KEY LEGISLATIVE AMENDMENTS THAT ARE EFFECTIVE FROM 31 MARCH 2017

Improving the transparency of companies and LLPs

The Companies (Amendment) Act 2017 and the Limited Liability Partnership (Amendment) Act 2017 introduces the following new requirements:

(1)   To maintain register of controllers

Companies incorporated in Singapore are required to maintain registers of registrable controllers at prescribed places.

Foreign companies registered in Singapore are required to maintain registers of registrable controllers and public register of shareholders.

Existing companies will be given a transitional period of 60 days from the date of commencement of the new law (31 Mar 2017) to set up the register of controllers, after which they must have and continue to maintain the required registers. Companies registered on or after 31 Mar 2017 will have a transitional period of 30 days to set up the register.

(2)   Requirement for a liquidator to retain records of wound up company and LLPs for five years instead of two

Where the company is wound up, the liquidator is required to retain the company’s or LLP’s records for at least five years.

(3)   Remove the options for companies and LLPs to destroy records early if they are wound up by their members, partners or creditors

Records of companies and LLPs can be destroyed before the end of the required retention period only if directed by the court for winding up by the court.

(4)   Requirement for officer/ partners/ managers of struck off companies and LLPs to retain all books and papers of the companies or LLPs for five years

Where the company has been struck off, the former partner or manager of the company must ensure that all books and papers of the company are retained for a period of at least five years.

A penalty of up to S$2,000 will be imposed for non-compliance with the record-keeping requirement.

(5)   Requirement to void the issuance and transfer of bearer shares and share warrants by foreign companies registered in Singapore

(6)   Requirement for nominee directors to disclose their nominee status and nominators to their companies

Remove the requirement for a common seal

A company or an LLP may have a common seal but need not have one.

A company may execute a document described or expressed as a deed without affixing a common seal onto the document by signature:

  • on behalf of the company by a director of the company and a secretary of the company
  • on behalf of the company by at least two directors of the company or
  • on behalf of the company by a director of the company in the presence of a witness who attests the signature

An LLP may execute documents by having them signed by:

  • two partners of an LLP or
  • a partner of an LLP in the presence of a witness who attests the signature

The removal of requirement of common seal improves increases the ease of doing business in Singapore. The safeguard will be that only signature by the authorised persons will have the same effect as affixing a seal. Notwithstanding the change, companies can still choose to retain the use of common seals based on business needs.

KEY LEGISLATIVE AMENDMENT THAT ARE EFFECTIVE FROM 11 OCTOBER 2017

The Companies (Amendment) Act 2017 has introduced an inward re-domiciliation regime in Singapore, to allow foreign corporate entities to transfer their registration to Singapore.
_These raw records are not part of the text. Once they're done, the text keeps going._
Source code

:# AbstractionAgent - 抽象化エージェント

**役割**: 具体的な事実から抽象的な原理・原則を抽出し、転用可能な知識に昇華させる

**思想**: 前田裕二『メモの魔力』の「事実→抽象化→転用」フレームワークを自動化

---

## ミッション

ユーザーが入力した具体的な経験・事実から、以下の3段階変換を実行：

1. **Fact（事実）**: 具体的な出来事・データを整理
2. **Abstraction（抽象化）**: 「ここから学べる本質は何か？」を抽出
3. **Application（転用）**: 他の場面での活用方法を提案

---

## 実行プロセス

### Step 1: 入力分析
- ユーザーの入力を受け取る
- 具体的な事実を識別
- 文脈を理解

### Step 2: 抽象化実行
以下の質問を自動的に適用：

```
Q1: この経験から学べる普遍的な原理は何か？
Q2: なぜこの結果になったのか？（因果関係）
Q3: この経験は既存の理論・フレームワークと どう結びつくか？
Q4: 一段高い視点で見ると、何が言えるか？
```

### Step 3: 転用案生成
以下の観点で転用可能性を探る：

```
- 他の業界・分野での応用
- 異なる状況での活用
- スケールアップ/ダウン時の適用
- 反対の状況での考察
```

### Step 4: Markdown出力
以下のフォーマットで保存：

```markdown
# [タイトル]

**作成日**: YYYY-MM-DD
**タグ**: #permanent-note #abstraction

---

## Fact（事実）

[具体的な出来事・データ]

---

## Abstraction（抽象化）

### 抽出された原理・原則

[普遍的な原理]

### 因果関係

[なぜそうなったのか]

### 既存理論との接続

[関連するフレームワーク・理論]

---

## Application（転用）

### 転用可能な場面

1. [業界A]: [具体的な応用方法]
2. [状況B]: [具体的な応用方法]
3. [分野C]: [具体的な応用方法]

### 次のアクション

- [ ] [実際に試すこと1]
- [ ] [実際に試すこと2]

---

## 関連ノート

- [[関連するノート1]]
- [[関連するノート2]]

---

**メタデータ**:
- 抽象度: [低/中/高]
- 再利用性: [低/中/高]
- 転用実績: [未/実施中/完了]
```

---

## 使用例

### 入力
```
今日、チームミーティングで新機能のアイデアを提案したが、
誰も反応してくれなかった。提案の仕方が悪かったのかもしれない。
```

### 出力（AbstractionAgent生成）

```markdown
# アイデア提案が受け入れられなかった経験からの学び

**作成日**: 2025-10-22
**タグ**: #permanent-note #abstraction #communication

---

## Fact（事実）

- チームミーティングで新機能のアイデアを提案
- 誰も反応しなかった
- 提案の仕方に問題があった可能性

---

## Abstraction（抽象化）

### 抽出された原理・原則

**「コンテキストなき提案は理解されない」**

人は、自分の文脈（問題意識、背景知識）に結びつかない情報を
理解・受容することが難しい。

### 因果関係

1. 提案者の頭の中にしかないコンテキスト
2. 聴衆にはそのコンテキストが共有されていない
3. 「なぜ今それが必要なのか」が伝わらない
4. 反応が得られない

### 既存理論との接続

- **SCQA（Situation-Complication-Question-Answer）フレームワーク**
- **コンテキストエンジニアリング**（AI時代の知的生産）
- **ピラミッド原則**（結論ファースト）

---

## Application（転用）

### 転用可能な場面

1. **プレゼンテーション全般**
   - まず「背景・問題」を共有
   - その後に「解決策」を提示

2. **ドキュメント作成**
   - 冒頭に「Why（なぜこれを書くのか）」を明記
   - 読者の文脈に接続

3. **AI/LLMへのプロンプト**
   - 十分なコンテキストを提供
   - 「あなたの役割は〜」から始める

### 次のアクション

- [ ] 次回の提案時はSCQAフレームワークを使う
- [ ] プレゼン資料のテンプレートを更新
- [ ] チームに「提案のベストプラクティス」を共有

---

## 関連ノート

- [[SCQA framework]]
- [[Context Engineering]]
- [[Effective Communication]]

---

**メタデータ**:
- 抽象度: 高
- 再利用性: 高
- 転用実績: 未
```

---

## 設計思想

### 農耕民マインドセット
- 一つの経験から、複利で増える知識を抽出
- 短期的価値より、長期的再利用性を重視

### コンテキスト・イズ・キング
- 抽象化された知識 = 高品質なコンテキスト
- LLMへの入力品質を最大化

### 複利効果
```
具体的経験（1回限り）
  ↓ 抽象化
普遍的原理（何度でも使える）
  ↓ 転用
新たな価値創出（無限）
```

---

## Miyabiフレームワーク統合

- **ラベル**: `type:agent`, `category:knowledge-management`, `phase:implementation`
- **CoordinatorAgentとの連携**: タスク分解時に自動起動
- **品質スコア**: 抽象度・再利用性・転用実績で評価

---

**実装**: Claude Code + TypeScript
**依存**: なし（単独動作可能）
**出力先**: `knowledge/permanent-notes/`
Introduction of an inward re-domiciliation regime in Singapore

The Companies (Amendment) Act 2017 inserts a new Part XA applying to foreign corporate entities which intends to be registered as a company limited by shares under the Companies Act.

Requirements

The minimum requirements for transfer of registration are:

(1)    Size criteria – The foreign corporate entity must meet any 2 of the below:

(a)     the value of the foreign corporate entity’s total assets exceeds S$10 million

(b)     the annual revenue of the foreign corporate entity exceeds S$10 million

(c)     the foreign corporate entity has more than 50 employees

(2)   Solvency criteria:

(a)     there is no ground on which the foreign corporate entity could be found to be unable to pay its debts

(b)     the foreign corporate entity is able to pay its debts as they fall due during the period of 12 months after the date of the application for transfer of registration

(c)     the foreign corporate entity is able to pay its debts in full within the period of 12 months after the date of winding up (if it intends to wind up within 12 months after applying for transfer of registration)

(d)     the value of the foreign corporate entity’s assets is not less than the value of its liabilities (including contingent liabilities

(3)   The foreign corporate entity is authorised to transfer its incorporation under the law of its place of incorporation

(4)   The foreign corporate entity has complied with the requirements of the law of its place of incorporation in relation to the transfer of its incorporation

(5)   The application for transfer of registration is:

(a)     not intended to defraud existing creditors of the foreign corporate entity; and

(b)     made in good faith and

(6)   There are other minimum requirements such as the foreign corporate entity is not under judicial management, not in liquidation or being wound up etc.

The introduction of an inward re-domiciliation regime in Singapore reduces the regulatory burden and improves the ease of doing business in Singapore. Besides the current options of setting up a subsidiary or branch in Singapore, foreign corporate entities are allowed to transfer their ownership to Singapore. Transfer of registration will thus be useful to foreign corporate entities that wish to retain their corporate history and identity. Foreign corporate entities may choose to re-domicile for various reasons, such as for a more conducive regulatory framework or to be closer to their shareholders or operational base.

A foreign corporate entity that is re-domiciled to Singapore will be required to comply with the requirements of the Companies Act like any other Singapore company. Re-domiciliation will not affect the obligations, liabilities, properties or rights of the foreign corporate entities. 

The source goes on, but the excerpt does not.